Accidents and disease are also common killers among racing greyhounds. In 2005, an epidemic of respiratory failure killed dozens of dogs and left over 1200 quarantined in the U.S., particularly in Massachusetts, Colorado, Iowa and Rhode Island.
The vast majority of greyhounds are bred for racing, leading registered American Kennel Club dogs about 150:1, and as such each dog is issued a Bertillon card, which measures 56 distinct identifying traits, and the Bertillon number is tattooed on the dog’s ear, so as to ensure that the dog who races is in fact the dog it is claimed to be. However, not all National Greyhound Association registered dogs race. There are several reasons why some greyhounds never race:
The dog is too slow.
The dog has physical defects.
The dog does not have the required temperament.
The dog is not raised in a country where racing is popular.
The dog is bred for showing instead of racing.

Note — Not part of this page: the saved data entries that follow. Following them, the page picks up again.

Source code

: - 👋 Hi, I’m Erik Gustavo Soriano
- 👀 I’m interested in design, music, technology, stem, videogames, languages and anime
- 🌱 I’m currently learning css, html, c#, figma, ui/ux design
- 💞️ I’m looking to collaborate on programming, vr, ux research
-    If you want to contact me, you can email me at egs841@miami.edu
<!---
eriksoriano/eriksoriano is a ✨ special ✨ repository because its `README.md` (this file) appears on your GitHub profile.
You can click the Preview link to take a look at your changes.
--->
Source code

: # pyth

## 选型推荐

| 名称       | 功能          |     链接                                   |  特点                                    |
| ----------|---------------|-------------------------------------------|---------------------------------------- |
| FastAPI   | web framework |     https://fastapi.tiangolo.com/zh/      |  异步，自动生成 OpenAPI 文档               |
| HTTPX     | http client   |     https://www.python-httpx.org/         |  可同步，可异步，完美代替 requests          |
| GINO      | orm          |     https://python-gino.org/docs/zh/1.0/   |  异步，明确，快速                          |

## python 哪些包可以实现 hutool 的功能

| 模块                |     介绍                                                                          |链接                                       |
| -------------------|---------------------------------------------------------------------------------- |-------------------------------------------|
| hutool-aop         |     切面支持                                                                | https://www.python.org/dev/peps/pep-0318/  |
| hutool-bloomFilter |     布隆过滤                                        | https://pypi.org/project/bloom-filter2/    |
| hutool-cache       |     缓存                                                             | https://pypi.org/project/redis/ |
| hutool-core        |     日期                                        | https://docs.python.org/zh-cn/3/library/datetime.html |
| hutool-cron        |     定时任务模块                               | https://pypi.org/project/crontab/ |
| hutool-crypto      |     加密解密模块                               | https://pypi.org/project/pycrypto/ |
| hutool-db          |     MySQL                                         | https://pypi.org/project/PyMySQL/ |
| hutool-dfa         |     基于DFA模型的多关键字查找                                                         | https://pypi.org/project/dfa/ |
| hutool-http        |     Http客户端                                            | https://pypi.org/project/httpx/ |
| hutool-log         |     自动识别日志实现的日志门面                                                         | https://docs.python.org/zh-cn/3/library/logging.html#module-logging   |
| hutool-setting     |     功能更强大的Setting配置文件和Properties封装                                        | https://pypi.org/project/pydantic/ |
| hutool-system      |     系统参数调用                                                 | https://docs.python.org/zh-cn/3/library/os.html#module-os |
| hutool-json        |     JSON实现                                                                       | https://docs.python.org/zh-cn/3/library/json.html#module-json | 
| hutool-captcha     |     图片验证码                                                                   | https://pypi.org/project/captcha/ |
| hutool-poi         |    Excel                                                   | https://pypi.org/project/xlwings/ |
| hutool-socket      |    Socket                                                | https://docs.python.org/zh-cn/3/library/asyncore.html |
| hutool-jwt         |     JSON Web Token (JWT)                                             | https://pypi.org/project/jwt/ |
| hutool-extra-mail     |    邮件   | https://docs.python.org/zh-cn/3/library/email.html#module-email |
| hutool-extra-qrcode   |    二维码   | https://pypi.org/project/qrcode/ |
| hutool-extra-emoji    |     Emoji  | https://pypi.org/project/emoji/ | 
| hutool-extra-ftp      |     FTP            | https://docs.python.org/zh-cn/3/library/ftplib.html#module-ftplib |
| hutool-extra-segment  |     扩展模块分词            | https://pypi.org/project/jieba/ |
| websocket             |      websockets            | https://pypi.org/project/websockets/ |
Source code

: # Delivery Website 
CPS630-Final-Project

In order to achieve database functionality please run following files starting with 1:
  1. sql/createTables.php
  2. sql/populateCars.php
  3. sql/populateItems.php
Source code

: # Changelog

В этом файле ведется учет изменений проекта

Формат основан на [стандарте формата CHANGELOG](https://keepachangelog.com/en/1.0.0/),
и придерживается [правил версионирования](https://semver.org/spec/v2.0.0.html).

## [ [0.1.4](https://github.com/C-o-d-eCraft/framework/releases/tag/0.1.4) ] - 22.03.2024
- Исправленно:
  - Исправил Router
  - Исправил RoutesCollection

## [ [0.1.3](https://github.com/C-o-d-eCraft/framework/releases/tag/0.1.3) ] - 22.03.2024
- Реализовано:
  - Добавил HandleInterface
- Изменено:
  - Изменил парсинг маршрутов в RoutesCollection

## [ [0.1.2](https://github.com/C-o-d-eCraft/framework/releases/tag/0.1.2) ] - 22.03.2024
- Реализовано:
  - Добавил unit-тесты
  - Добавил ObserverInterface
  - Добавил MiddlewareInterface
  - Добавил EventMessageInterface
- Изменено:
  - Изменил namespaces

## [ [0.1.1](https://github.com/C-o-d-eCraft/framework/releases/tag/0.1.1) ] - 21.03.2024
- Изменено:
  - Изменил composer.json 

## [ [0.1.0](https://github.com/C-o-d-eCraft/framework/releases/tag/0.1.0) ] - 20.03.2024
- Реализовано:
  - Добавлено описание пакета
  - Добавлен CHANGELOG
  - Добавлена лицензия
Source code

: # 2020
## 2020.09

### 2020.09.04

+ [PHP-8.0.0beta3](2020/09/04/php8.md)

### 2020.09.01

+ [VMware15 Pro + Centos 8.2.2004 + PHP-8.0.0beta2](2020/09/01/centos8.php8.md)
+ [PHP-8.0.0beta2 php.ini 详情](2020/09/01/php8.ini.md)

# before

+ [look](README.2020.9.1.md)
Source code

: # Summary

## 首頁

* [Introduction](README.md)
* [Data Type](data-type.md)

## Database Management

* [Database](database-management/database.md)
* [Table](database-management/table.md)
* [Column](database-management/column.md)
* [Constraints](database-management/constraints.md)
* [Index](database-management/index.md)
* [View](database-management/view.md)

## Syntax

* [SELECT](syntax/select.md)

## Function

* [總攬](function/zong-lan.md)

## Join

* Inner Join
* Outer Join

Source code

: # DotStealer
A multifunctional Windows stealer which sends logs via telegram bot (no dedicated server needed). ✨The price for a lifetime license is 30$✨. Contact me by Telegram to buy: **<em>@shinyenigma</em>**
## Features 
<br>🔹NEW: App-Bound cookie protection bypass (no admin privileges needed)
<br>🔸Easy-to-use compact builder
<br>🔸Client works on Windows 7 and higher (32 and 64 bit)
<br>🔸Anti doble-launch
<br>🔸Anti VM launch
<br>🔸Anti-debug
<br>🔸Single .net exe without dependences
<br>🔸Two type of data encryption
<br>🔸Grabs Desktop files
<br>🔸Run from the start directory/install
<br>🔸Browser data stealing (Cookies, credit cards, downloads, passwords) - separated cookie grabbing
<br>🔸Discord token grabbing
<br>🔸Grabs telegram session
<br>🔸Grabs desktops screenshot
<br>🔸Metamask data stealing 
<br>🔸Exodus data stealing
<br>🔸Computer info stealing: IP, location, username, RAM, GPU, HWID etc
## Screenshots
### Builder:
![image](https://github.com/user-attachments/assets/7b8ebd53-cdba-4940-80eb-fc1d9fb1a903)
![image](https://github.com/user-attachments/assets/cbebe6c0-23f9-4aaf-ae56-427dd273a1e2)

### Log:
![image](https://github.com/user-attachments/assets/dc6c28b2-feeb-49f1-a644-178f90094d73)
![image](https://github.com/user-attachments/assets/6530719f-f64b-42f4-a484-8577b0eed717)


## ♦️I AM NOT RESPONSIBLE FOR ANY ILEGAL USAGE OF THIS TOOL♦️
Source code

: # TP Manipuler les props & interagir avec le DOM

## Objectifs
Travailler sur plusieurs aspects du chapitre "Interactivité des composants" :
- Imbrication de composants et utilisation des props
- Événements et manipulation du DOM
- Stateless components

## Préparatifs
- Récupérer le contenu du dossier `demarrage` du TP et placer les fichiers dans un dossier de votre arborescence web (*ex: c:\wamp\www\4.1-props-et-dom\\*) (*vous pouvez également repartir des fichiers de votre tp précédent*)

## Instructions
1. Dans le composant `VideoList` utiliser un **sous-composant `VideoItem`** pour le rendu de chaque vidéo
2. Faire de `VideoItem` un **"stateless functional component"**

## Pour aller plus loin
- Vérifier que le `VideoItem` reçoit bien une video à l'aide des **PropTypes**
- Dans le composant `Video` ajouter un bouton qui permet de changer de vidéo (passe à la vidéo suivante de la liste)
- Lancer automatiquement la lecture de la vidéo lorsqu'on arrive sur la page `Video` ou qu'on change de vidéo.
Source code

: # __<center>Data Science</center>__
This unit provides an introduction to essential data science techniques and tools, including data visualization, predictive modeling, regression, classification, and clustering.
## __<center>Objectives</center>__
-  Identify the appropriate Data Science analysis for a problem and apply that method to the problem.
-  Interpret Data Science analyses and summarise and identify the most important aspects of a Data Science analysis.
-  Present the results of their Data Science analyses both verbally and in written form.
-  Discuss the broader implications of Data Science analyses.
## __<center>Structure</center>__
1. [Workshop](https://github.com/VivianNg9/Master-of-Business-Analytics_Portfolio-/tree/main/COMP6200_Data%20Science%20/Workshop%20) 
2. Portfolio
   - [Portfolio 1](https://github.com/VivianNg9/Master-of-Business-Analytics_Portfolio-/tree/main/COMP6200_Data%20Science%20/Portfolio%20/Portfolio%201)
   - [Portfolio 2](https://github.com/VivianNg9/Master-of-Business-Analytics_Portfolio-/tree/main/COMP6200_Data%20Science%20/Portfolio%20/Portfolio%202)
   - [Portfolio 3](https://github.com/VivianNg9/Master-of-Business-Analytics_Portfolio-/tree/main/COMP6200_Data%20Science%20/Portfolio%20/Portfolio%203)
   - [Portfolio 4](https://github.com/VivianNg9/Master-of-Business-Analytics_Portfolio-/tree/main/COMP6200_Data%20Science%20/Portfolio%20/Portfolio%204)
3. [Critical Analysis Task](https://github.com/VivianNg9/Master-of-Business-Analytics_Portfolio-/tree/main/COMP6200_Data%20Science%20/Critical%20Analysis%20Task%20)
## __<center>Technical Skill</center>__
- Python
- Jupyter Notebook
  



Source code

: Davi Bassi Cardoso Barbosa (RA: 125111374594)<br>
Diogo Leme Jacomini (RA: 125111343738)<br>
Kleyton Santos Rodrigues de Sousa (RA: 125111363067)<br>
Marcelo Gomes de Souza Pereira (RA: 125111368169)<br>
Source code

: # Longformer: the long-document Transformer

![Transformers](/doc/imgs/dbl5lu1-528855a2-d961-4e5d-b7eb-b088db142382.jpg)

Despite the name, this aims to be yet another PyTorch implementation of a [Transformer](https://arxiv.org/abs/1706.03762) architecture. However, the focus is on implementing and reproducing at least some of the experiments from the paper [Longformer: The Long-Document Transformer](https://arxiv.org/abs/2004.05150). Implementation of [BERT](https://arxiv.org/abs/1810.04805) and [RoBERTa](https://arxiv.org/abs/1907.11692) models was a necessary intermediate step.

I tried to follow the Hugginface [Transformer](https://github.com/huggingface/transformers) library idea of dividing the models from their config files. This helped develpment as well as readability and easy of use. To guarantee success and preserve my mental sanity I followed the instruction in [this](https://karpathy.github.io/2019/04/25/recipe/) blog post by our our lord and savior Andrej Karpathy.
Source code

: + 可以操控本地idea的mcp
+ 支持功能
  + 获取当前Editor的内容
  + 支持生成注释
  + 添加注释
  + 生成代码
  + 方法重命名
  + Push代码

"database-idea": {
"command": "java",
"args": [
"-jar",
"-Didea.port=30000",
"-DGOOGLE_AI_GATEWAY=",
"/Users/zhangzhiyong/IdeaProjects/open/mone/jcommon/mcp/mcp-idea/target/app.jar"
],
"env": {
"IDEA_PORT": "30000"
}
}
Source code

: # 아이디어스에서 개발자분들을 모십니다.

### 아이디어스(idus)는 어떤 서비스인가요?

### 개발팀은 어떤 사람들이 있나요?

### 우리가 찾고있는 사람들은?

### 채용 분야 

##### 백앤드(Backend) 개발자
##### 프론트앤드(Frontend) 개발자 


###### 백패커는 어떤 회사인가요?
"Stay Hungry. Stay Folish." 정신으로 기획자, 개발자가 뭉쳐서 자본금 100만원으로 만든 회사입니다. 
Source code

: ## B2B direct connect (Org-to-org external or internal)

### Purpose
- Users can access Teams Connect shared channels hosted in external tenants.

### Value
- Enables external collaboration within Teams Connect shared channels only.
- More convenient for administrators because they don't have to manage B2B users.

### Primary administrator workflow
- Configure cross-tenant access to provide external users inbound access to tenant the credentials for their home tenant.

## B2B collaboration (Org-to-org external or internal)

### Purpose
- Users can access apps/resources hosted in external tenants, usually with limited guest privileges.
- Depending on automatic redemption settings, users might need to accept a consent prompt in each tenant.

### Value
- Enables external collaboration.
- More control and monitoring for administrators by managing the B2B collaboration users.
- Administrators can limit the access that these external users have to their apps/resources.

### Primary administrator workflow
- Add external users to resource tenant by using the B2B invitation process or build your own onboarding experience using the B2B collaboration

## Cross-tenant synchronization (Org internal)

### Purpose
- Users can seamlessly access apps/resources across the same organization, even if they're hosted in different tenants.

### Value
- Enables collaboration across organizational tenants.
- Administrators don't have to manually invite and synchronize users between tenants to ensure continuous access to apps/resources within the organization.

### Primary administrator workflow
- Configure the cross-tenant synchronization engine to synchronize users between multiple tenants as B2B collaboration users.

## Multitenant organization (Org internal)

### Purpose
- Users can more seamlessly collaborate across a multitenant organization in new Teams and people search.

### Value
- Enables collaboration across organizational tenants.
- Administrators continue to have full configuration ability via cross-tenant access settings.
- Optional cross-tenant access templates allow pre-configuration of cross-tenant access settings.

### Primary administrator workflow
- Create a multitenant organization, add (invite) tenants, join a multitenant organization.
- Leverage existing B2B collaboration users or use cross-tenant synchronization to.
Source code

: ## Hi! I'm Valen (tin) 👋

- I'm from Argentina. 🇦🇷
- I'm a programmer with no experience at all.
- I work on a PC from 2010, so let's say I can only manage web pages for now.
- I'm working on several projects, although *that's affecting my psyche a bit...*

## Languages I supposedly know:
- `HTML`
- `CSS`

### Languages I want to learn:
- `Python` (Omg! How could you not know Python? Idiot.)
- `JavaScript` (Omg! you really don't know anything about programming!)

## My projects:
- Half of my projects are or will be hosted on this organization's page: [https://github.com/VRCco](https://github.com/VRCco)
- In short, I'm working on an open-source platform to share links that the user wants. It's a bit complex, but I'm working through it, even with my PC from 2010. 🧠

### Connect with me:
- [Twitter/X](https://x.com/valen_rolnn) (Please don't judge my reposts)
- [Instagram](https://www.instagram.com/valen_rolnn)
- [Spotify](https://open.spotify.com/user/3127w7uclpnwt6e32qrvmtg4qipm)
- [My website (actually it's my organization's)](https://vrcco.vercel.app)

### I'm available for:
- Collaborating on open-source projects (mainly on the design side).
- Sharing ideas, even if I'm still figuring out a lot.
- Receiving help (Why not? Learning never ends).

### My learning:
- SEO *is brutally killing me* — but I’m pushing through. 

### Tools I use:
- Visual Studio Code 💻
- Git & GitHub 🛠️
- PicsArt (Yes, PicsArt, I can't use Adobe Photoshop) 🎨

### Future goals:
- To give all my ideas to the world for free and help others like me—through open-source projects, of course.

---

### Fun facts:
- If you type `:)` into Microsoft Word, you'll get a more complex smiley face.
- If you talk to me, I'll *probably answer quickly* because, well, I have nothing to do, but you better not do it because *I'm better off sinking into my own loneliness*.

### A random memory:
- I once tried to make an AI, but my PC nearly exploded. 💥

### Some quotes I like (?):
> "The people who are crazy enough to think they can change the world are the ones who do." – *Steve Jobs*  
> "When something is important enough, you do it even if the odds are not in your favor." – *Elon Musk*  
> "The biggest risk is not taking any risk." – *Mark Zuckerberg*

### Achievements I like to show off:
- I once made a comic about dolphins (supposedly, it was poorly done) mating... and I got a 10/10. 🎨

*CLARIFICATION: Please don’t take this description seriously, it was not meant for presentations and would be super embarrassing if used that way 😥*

Most greyhounds finish racing between two and five years of age. Some retired racing greyhounds have injuries that may follow them for the remainder of their lives.
Due to the unique physiology and anatomy of greyhounds, a veterinarian who understands the issues relevant to the breed is generally needed when the dogs need treatment, particularly when anaesthesia is required. Greyhounds demonstrate unusual blood chemistry, which can be misread by veterinarians not familiar with the breed; this can result in an incorrect diagnosis. Also, greyhounds have much less fat than other dogs, and therefore cannot metabolize anesthesia as quickly. Female greyhounds are sometimes administered hormone supplements during their racing career; these can lead to an elevated risk of cancer. As well, greyhounds have higher levels of red blood cells than do other breeds: since red blood cells carry oxygen to the muscles, this helps the breed’s speed. Veterinary blood services often use greyhounds as universal blood donors.
An additional peculiarity of greyhounds is that they have a hinged spine, which is unique in the animal world. As a result, greyhounds have a small “divot” in their back, set just behind their shoulder blades.
The racing gait of the greyhound is a double suspension gallop, in which all four feet are off the ground twice during each full stride.